Empezamos este segundo mes de vida de la nueva Infoconsolas, con un artículo de nuestro autor Daniel Jiménez, responsable de Videojuegos y Sociedad. Con la misma calidad de siempre, hoy trata la relación entre los videojuegos y las consecuencias de su supuesta “adicción”. En estos días de lluvia, recomiendo –para su mayor disfrute- leer este artículo acompañado de una buena taza de café…

Todo el que haya jugado a un videojuego sabe que son adictivos. Sin embargo, comparar este tipo de “adicción” con el tabaco, el alcohol u otras drogas es un grave error. De hecho, digo “adicción” entre comillas, porque no hay acuerdo en utilizar ese término cuando se refiere a los videojuegos. He incluido aquí tres temas adicionales como rendimiento escolar, aislamiento y obesidad, en lugar de estudiarlos por separado, ya que estos tres problemas supuestamente se deben a las numerosas horas que dedicamos (o dedican los menores) a los videojuegos.

Para este análisis creo que hay diferenciar dos categorías: videojuegos tradicionales y videojuegos online de uso masivo, ya que estos últimos superan en adicción a los primeros. Sobre ellos hablaremos en otra entrada.

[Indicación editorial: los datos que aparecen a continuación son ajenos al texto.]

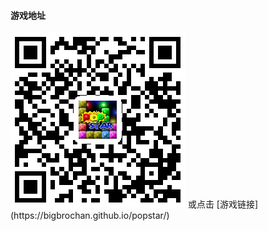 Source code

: #### 游戏地址
<img src="./imgsrc/address.png" alt="">
或点击 [游戏链接](https://bigbrochan.github.io/popstar/)
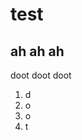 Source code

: <!doctype html>
<html>
  <body>
    <h1>test</h1>
    <h2>ah ah ah</h2>
    <p>doot doot doot</p>
    <ol>
      <li>d</li>
      <li>o</li>
      <li>o</li>
      <li>t</li>
    </ol>
  </body>
</html>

Con respecto a los videojuegos tradicionales, el doctor Estallo realizó un estudio que muestra bastante bien por qué engancharse con un videojuego no puede compararse con el uso de drogas. A continuación tenéis sus conclusiones:

A partir de los resultados obtenidos constatamos la existencia de variaciones significativas en el tiempo dedicado a los videojuegos a lo largo de los diferentes meses. Sin embargo estas diferencias lejos de seguir un patrón adictivo, es decir ascendente, se relacionan de manera manifiesta con una curva de extinción, de este modo vemos como el tiempo invertido jugando videojuegos tiende a decaer en el periodo de tiempo estudiado (…). El tiempo dedicado al juego decae bruscamente al final del primer mes, estabilizándose durante los meses segundo y tercero, para volver a experimentar una nueva disminución en los meses cuarto y quinto (…). De un modo general podemos señalar como el tiempo de juego del segundo mes disminuye alrededor de un 50% para el conjunto de toda la muestra (…). Si bien el videojuego no parece generar dependencia alguna entre sus usuarios, no debemos descartar la eventualidad de que individuos psicológicamente patológicos pudieran hacer un uso desadaptado (énfasis mío).

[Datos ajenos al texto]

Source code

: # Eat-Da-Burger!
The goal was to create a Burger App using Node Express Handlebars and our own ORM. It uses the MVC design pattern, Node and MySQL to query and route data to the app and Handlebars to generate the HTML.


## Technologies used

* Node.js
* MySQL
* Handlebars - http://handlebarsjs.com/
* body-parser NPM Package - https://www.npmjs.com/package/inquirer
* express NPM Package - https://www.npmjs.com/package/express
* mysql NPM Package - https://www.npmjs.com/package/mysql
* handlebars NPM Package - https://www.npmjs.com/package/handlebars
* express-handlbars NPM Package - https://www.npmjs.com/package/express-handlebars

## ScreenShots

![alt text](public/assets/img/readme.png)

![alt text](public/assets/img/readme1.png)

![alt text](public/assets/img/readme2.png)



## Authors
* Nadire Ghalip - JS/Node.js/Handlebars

Lo que viene a decir el doctor Estallo es lo que todos los aficionados a los videojuegos sabemos: que le dedicamos a un título más horas al principio, pero después se va perdiendo poco a poco el interés hasta que se deja de jugar por completo. Aunque su bibliografía no pasa de 1994, lo que describe se ajusta perfectamente al estado de los videojuegos hoy día (con la excepción de los videojuegos online, de los que hablaremos en el futuro). Es decir, el uso de un videojuego no aumenta con el tiempo sino que tiende a disminuir, lo cual no es un patrón de adicción similar al de las drogas.

Los informes que pueden encontrarse en la página web de ADESE echan por tierra las teorías de que los videojuegos sean causantes de todos los males que se les atribuyen. Sin embargo, y aunque no dudo de la profesionalidad y objetividad de quienes han realizado dichos estudios, citar este tipo de investigaciones no va convencer a nuestros críticos, que podrán decir con razón que no son independientes.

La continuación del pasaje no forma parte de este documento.